The credit facility also includes several other customary events of default, including a change in control of the Company, permitting the lenders to accelerate the indebtedness, terminate the credit facility, and enforce liens against the collateral.
For purposes of the Company’s senior secured facility: EBITDA, as defined, excludes the results of certain renewable energy projects that the Company owns and for which financing from others remains outstanding; total funded debt, as defined, includes amounts outstanding under both the term loan and revolver portions of the senior secured credit facility plus other indebtedness, but excludes non-recourse indebtedness of project company subsidiaries; and debt service, as defined, includes principal and interest payments on the indebtedness included in total funded debt other than principal payments on the revolver portion of the facility.
At December 31, 2019 funds of $29,144 are available for borrowing under the revolving credit facility.

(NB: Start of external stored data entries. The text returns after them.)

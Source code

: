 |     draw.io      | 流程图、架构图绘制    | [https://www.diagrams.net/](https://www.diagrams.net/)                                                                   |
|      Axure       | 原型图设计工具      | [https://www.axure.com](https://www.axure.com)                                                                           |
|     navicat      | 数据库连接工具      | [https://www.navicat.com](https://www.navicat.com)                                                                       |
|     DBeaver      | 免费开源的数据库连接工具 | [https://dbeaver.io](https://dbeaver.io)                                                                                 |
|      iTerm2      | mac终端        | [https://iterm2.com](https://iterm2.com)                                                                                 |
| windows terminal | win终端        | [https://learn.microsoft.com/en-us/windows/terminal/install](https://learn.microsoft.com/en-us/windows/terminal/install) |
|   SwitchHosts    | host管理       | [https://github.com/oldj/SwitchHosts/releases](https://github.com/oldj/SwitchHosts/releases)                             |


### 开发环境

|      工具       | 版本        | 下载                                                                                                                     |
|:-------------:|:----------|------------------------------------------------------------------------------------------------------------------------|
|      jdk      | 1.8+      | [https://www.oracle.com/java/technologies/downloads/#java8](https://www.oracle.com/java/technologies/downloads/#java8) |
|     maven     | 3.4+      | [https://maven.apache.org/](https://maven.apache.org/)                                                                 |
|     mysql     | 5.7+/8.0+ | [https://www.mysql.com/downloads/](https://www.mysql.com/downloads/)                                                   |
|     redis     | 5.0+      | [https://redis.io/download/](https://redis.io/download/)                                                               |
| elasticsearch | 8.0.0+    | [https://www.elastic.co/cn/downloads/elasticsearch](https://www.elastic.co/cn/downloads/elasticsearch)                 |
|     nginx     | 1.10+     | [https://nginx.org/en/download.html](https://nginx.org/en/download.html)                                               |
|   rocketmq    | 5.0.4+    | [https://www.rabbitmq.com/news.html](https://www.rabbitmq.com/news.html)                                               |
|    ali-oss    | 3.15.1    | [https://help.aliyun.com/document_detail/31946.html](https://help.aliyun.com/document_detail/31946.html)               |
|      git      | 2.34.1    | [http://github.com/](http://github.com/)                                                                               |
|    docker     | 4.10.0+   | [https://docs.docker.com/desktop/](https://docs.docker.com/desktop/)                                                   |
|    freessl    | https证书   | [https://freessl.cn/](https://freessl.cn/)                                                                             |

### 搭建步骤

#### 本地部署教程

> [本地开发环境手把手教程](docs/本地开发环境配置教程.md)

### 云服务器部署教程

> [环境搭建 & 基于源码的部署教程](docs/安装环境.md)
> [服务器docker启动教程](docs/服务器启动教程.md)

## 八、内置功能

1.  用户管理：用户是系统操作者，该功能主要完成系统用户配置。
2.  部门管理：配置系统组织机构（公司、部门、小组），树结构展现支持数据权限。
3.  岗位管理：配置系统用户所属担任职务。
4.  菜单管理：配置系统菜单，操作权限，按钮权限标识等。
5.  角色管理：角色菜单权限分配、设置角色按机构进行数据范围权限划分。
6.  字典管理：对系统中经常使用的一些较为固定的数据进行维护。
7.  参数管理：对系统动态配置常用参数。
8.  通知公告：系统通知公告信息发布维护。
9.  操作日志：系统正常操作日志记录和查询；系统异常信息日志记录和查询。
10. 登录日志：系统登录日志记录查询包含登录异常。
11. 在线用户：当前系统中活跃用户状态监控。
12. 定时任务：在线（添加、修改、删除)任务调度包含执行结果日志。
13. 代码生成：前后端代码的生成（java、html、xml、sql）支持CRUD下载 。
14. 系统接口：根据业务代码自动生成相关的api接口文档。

July 2019 Long Term Finance Liability
In July 2019, the Company closed on one solar PV project under the Company’s master lease agreement, as discussed in Note 8, with a twenty-year term. In accordance with Topic 842, Leases, this transaction was accounted for as a failed sale as the Company retains control of the underlying assets. The proceeds received from the transaction were recorded by the Company as a long term financing facility with an interest rate of 0.28%, as a result of tax credits which were transferred to the counterparty. The principal and interest payments are due in semi annual installments and the long term finance facility matures on July 16, 2039, with all remaining unpaid amounts outstanding under the agreement due at that time. At December 31, 2019, $3,841 was outstanding under the long term finance liability.
November 2019 Long Term Finance Liability
In November 2019, the Company closed on two solar PV projects under the Company’s master lease agreement, as discussed in Note 8, with a twenty-year term. In accordance with Topic 842, Leases, this transaction was accounted for as a failed sale as the Company retains control of the underlying assets. The proceeds received from the transaction were recorded by the Company as a long term financing facility with an interest rate of 0.00%, as a result of tax credits which were transferred to the counterparty. The principal and interest payments are due in semi annual installments and the long term finance facility matures on November 8, 2039, with all remaining unpaid amounts outstanding under the agreement due at that time. At December 31, 2019, $8,794 was outstanding under the long term finance liability.
December 2019 Term Loan
In December 2019, the Company entered into a loan agreement at a fixed rate of 6.5% for gross proceeds of $27,473, for use in providing non-recourse financing for purchase of solar PV modules. Principal and interest amounts are due in quarterly installments beginning in March 2020. The term loan matures on December 31, 2021. At December 31, 2019, $26,970 was outstanding under the term loan, net of debt discounts and deferred financing fees.